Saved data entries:
————
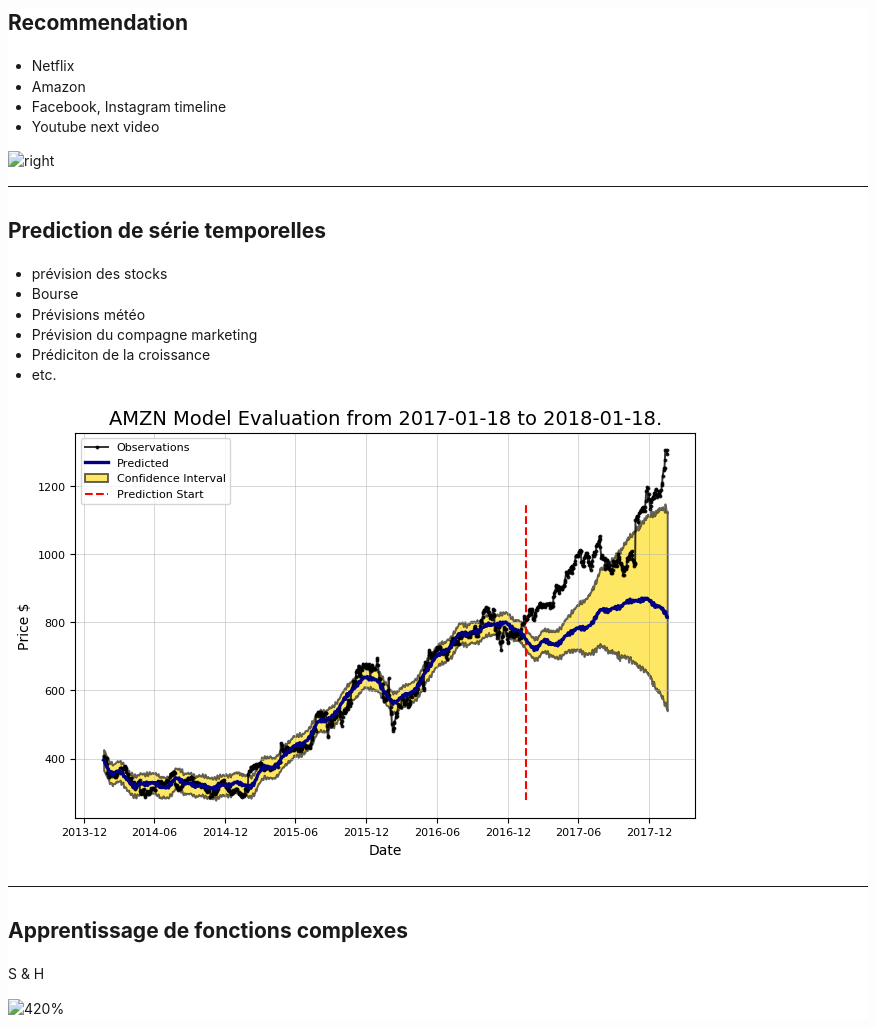 ## Recommendation

- Netflix
- Amazon
- Facebook, Instagram timeline
- Youtube next video

![right](../images/reco.png)

---
## Prediction de série temporelles

- prévision des stocks
- Bourse
- Prévisions météo
- Prévision du compagne marketing
- Prédiciton de la croissance
- etc.

![right 90%](../images/forecasting.png)


---
## Apprentissage de fonctions complexes
S & H

![420%](https://youtu.be/kopoLzvh5jY)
————
__Prompt__:
Could you write out, exactly, each line of the data above from the one containing "- Prévisions météo" through the last, including both?

__Written answer__:
- Prévisions météo
- Prévision du compagne marketing
- Prédiciton de la croissance
- etc.

![right 90%](../images/forecasting.png)


---
## Apprentissage de fonctions complexes
S & H

![420%](https://youtu.be/kopoLzvh5jY)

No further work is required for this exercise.